Soup Over Bethlehem
Soup Over Bethlehem (2006) depicts an ordinary Palestinian family, Sansour’s own, around a dinner table on a rooftop overlooking the West Bank city of Bethlehem. What starts as a culinary discussion about the national dish mloukhieh being served from a soup bowl soon evolves into a personal and engaging conversation about politics – thereby emphasizing the symbiosis of food and politics so indicative of the Palestinian experience.
The sheer flow and integrity of the dialogue poses questions as to the staged nature of what easily passes for unedited. The handheld cameras and the intimate sounds of cutlery against china support the illusion of a one to one relation between video and reality. Yet, by being composed of multiple unrelated fragments of dialogue, Soup Over Bethlehem actually marks a break-away from the very narrative it feigns. Thus, the video addresses the fictional foundation of documentary and draws attention to the mediating faculty often overlooked in the assessment of visual reports passed off as unbiased depictions of reality – a mediating faculty to a large extent responsible for the reductive stereotyping often shaping our understanding of the other.
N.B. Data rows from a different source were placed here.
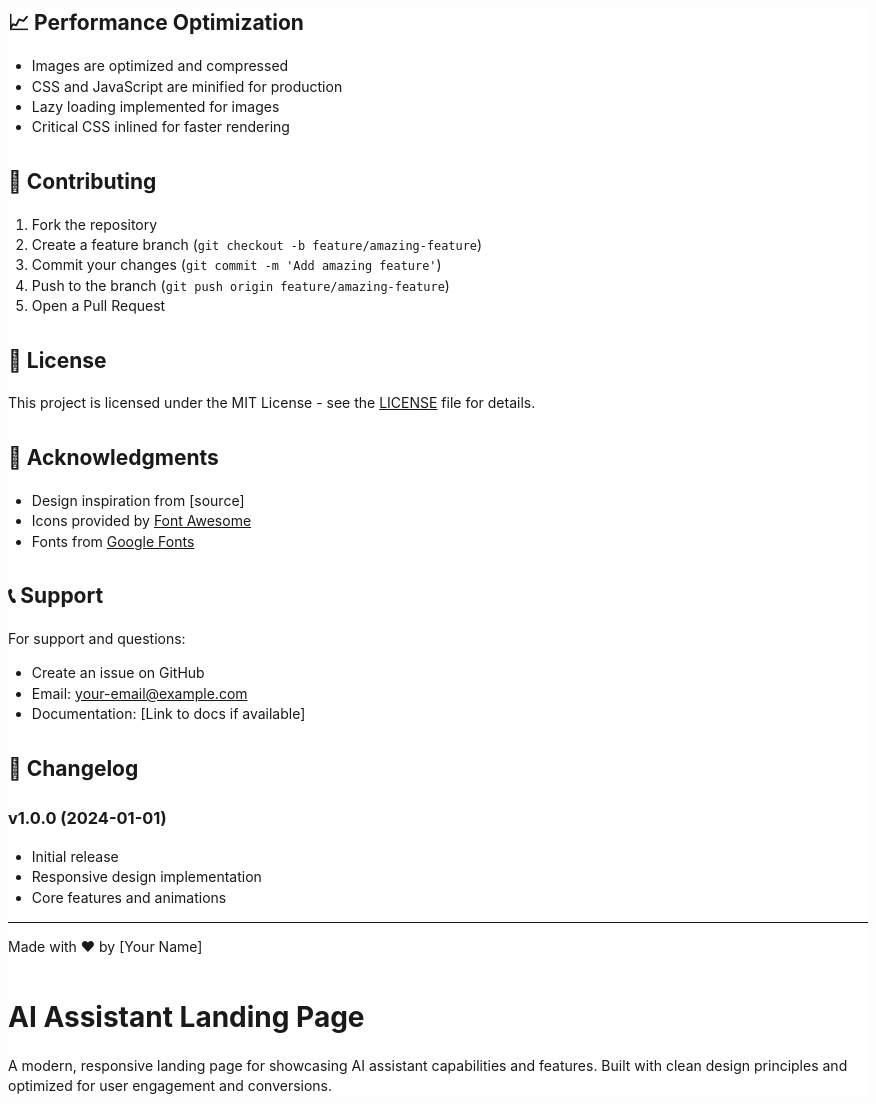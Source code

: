 ## 📈 Performance Optimization

- Images are optimized and compressed
- CSS and JavaScript are minified for production
- Lazy loading implemented for images
- Critical CSS inlined for faster rendering

## 🤝 Contributing

1. Fork the repository
2. Create a feature branch (`git checkout -b feature/amazing-feature`)
3. Commit your changes (`git commit -m 'Add amazing feature'`)
4. Push to the branch (`git push origin feature/amazing-feature`)
5. Open a Pull Request

## 📄 License

This project is licensed under the MIT License - see the [LICENSE](LICENSE) file for details.

## 🙏 Acknowledgments

- Design inspiration from [source]
- Icons provided by [Font Awesome](https://fontawesome.com/)
- Fonts from [Google Fonts](https://fonts.google.com/)

## 📞 Support

For support and questions:

- Create an issue on GitHub
- Email: your-email@example.com
- Documentation: [Link to docs if available]

## 🔄 Changelog

### v1.0.0 (2024-01-01)

- Initial release
- Responsive design implementation
- Core features and animations

---

Made with ❤️ by [Your Name]

# AI Assistant Landing Page

A modern, responsive landing page for showcasing AI assistant capabilities and features. Built with clean design principles and optimized for user engagement and conversions.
Rather than offering a portrait of a national identity as an invitation to renegotiate stereotypes, Soup Over Bethlehem presents a stereotype already renegotiated. The Arabic spoken around the dinner table is interrupted by English, and family members hold a variety of international passports, jobs and academic degrees. The diasporic traits present in every Palestinian family history lends a globalized quality even to life under the restraints of occupation. In turn, the mloukhieh in the soup bowl represents the shared national heritage – a single constant amid nothing but fluctuation. And the meal itself becomes a gastronomic anchoring of a Palestinian identity in eternal flux.